Dies ist nur eine von vielen neuen Fundstellen und unerwarteten Mustern prähistorischer Aktivitäten, die das Forscherteam aus Gent und Birmingham in Stonehenge entdeckt hat.

Stonehenge ist ein prähistorisches Monument in der englischen Grafschaft Wiltshire, eine der berühmtesten Stätten der Welt
Stonehenge ist ein prähistorisches Monument in der englischen Grafschaft Wiltshire, eine der berühmtesten Stätten der Welt (c) akg-images // WHA/World History Archive

Forscher der Universität Birmingham und der Universität Gent (Belgien) haben Hunderte möglicher großer prähistorischer Gruben – und Tausende kleinerer – im Herzen der Landschaft von Stonehenge entdeckt und damit unser Verständnis der Landnutzung im Laufe der Zeit an der am intensivsten untersuchten prähistorischen Stätte der Welt in Frage gestellt.

Eine große, über 4 m breite und 2 m tiefe Grube, die in den Kreidefelsen gegraben wurde, ist die älteste Spur der Landnutzung, die bisher in Stonehenge entdeckt wurde.

Sie ist über 10 000 Jahre alt und zeugt von Jägern und Sammlern, die während des frühen Mesolithikums die Landschaft durchstreiften, als Großbritannien nach der letzten Eiszeit wieder besiedelt wurde. Dies ist nur eine von vielen neuen Fundstellen und unerwarteten Mustern prähistorischer Aktivitäten, die das Forscherteam aus Gent und Birmingham in Stonehenge entdeckt hat.

Diese Ergebnisse wurden durch die einzigartige Kombination der ersten umfassenden elektromagnetischen Induktionsuntersuchung in der Landschaft von Stonehenge mit Nachweisen aus über 60 geoarchäologischen Bohrungen, 20 gezielten archäologischen Ausgrabungen und computergenerierten Analysen von Tausenden von unterirdischen Merkmalen, wie z. B. Gruben, die durch die geophysikalischen Daten aufgedeckt wurden, erzielt.

Philippe De Smedt, außerordentlicher Professor an der Universität Gent, sagte: „Geophysikalische Untersuchungen ermöglichen es uns, zu visualisieren, was unter der Oberfläche ganzer Landschaften verborgen ist. Die von uns erstellten Karten bieten einen hochauflösenden Überblick über die Variationen des Bodens unter der Oberfläche, die mit einer noch nie dagewesenen Präzision erfasst werden können.
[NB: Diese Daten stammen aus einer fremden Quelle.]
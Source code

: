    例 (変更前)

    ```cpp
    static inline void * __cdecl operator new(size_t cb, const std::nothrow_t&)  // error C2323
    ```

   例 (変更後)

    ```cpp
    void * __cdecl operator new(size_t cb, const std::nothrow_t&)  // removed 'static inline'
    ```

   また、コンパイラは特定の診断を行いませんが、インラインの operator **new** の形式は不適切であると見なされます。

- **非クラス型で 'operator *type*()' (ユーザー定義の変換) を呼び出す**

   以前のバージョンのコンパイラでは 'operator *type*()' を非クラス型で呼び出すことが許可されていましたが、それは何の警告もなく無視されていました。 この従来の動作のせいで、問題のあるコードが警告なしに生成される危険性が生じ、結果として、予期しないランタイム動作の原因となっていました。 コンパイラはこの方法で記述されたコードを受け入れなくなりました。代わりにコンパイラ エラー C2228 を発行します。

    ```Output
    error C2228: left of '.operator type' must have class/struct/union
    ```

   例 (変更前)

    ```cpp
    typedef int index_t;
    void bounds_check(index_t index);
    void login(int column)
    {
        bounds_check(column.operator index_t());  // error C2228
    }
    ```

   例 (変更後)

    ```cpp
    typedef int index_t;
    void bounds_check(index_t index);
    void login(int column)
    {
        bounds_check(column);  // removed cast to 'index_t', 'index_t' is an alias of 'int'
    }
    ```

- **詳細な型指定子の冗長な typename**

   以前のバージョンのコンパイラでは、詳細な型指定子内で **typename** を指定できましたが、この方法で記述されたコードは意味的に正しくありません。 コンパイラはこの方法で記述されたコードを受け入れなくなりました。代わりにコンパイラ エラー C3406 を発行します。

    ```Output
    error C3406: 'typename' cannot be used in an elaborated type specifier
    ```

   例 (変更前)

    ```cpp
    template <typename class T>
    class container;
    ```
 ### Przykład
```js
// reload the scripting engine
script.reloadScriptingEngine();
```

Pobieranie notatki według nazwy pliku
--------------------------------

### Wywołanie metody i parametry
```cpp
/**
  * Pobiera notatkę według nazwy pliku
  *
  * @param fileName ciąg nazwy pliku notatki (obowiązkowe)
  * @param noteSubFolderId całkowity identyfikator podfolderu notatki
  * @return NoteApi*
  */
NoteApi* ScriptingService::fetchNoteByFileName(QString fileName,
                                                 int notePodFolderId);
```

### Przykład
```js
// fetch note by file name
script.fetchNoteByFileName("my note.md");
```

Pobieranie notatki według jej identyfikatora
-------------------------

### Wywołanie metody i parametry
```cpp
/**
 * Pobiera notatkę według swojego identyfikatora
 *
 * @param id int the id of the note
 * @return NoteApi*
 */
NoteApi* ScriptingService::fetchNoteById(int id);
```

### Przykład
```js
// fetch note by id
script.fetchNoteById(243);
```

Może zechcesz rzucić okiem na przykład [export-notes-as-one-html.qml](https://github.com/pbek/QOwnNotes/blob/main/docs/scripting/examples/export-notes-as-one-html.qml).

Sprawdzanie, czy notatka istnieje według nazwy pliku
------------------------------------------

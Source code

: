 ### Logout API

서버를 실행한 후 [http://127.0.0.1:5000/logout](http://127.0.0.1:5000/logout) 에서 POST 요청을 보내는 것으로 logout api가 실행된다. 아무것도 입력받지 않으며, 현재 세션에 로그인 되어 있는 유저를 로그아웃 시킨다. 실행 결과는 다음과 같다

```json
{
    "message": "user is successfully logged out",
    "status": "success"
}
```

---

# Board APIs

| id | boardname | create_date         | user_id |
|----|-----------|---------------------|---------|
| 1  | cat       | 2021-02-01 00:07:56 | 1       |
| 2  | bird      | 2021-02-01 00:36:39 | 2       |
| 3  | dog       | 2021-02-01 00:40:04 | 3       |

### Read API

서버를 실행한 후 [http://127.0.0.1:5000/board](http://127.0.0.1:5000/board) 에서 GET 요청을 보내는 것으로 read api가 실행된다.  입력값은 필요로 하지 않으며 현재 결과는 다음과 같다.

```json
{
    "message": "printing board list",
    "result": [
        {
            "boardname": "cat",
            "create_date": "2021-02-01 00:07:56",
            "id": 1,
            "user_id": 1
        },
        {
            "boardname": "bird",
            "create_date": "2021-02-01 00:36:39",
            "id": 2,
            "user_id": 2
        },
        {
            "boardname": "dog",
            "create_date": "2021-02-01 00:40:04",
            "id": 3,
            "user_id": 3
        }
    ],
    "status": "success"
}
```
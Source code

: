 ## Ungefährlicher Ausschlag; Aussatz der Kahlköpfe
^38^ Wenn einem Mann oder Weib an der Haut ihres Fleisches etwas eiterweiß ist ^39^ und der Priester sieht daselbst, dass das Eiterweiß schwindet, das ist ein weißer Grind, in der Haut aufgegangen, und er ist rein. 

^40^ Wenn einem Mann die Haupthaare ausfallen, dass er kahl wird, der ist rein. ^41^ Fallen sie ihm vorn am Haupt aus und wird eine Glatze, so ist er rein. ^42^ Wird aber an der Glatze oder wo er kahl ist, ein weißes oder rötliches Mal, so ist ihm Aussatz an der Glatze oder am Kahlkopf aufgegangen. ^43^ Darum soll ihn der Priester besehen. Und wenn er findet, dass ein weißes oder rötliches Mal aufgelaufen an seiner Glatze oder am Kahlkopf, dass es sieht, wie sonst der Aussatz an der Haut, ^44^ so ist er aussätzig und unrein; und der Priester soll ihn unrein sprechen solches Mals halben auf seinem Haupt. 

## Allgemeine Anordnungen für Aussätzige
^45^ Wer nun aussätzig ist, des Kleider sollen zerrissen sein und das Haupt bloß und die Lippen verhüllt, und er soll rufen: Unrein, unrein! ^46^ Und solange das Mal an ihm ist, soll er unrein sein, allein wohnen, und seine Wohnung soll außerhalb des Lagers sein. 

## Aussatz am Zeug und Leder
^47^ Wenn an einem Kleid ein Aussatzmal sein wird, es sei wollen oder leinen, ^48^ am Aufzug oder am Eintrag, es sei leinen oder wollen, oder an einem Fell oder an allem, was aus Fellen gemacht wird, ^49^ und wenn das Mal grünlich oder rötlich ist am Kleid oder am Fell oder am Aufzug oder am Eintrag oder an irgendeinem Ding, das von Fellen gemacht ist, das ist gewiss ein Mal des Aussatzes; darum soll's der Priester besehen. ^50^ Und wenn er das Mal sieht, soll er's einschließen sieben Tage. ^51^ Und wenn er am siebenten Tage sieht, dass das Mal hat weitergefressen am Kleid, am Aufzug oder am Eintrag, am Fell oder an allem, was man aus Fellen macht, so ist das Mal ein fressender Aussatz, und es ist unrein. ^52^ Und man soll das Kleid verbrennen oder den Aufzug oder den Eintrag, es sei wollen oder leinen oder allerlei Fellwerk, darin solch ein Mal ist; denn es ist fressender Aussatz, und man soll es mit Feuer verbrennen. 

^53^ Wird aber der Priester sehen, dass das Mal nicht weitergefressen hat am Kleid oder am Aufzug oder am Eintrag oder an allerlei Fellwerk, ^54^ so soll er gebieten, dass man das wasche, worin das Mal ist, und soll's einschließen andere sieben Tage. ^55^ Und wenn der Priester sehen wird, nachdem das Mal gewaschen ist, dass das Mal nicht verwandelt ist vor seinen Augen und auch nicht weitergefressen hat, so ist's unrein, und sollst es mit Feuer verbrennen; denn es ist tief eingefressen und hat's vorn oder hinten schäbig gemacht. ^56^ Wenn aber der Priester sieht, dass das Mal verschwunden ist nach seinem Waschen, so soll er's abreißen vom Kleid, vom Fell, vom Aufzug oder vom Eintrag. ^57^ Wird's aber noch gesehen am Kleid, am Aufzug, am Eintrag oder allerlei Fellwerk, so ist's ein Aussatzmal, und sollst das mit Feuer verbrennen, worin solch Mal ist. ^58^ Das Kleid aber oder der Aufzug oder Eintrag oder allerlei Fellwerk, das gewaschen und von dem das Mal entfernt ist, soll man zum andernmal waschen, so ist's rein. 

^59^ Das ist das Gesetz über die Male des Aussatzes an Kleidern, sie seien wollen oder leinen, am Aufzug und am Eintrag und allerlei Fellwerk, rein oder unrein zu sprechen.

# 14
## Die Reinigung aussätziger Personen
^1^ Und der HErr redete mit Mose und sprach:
Auf dieser Grundlage haben wir die Landschaft beprobt und archäologische ‚Biopsien‘ von unterirdischen Ablagerungen entnommen, so dass wir den komplexen Variationen, die wir in der Landschaft entdeckt haben, eine archäologische Bedeutung verleihen konnten. Die Kombination aus neuartiger Geophysik und „traditioneller“ Archäologie hat sonst schwer zugängliche archäologische Zeugnisse rund um Stonehenge ans Licht gebracht. Ab 2017 führte das Team Ausgrabungen durch, um zu bewerten, wie genau die Ergebnisse der geophysikalischen Kartierung und Interpretation waren. Diese Proben lieferten Informationen für die Entwicklung eines Modells der Arten von archäologischen Beweisen, die in den geophysikalischen Daten aufgedeckt wurden, was zu computergenerierten Karten von Spuren prähistorischer Aktivitäten führte.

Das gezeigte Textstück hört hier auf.